I did a few super fun podcasts this week (one is up here) where I talked about falling on your face and getting up with a little more grace and ease as the result of doing deep inner work. You’ll never stop falling, but how hard you hit the ground and how elegantly you get back up is totally up to you.
AND THEN I REALLY FELL. ON MY FACE. AND HURT MY ARM. AND MY FOOT. AND MY HEART A LITTLE TOO.
On Thursday, the last day of Mercury Retrograde, my partner was in LA for two nights and I was feeling FREE and LIIIIIGHHHHT. So good. I made a flower crown in my yard and went on a morning hike through the wildflowers.
I came back home, popped my leftover veggie curry in the oven and went to do a quick thing in my office that became a not-so-quick-thing. All of a sudden I smelled burning. I was on a call with customer service on my computer, so picked it up, ran towards the kitchen, catching my toe on my stupid flowy pants and falling onto my fireplace and hitting the ground. Hard.

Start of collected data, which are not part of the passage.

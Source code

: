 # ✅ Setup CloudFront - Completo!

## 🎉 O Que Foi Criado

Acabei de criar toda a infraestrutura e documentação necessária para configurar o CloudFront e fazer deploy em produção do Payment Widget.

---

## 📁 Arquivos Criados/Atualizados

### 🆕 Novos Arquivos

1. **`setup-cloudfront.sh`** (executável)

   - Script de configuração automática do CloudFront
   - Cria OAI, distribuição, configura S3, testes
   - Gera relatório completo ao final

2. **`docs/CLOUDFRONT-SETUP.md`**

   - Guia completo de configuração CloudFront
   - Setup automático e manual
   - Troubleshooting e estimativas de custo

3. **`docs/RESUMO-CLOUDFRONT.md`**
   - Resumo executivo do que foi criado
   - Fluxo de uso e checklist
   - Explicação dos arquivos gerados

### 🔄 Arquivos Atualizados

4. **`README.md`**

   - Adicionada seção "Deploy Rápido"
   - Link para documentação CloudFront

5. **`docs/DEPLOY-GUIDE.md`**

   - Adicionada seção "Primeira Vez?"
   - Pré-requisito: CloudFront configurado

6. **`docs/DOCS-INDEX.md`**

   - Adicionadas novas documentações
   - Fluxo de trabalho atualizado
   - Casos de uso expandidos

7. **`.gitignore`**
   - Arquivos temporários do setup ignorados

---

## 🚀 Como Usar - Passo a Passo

I cut my arm, smacked my computer, my foot felt weird, my shoulder and hip ached. I got up and stumbled into the kitchen and extinguished my flaming curry.
I tried to shake it off. But I felt weird. I was alone. I called my husband to cry because I wanted someone to witness my pain. He didn’t answer so I just cried by myself.
Tbh, I spiraled a bit.
I felt so sad, like all the brightness I’d been feeling had just been ripped away. It was intense. And then I was angry. I shook some bigger emotions loose when I fell flat on my face.
The challenge… what to do when shit does not go how you want it to??
Pain and pleasure are ALWAYS there. It’s who you be in the face of them that matters. Not how you get less of one and more of another. Feel me??
So I just felt the feelings. To resist them wouldn’t have served me. I didn’t even really understand them completely and that was ok.
I was a little snotty and teary and down, but that was my version of a graceful rising. To push it down or beat myself up about going too fast would’ve been an older, less attentive Dana.
What challenges are up for you right now? And how are you rising?
Art by Annelie Vandendael, “Sois Belle 2.8”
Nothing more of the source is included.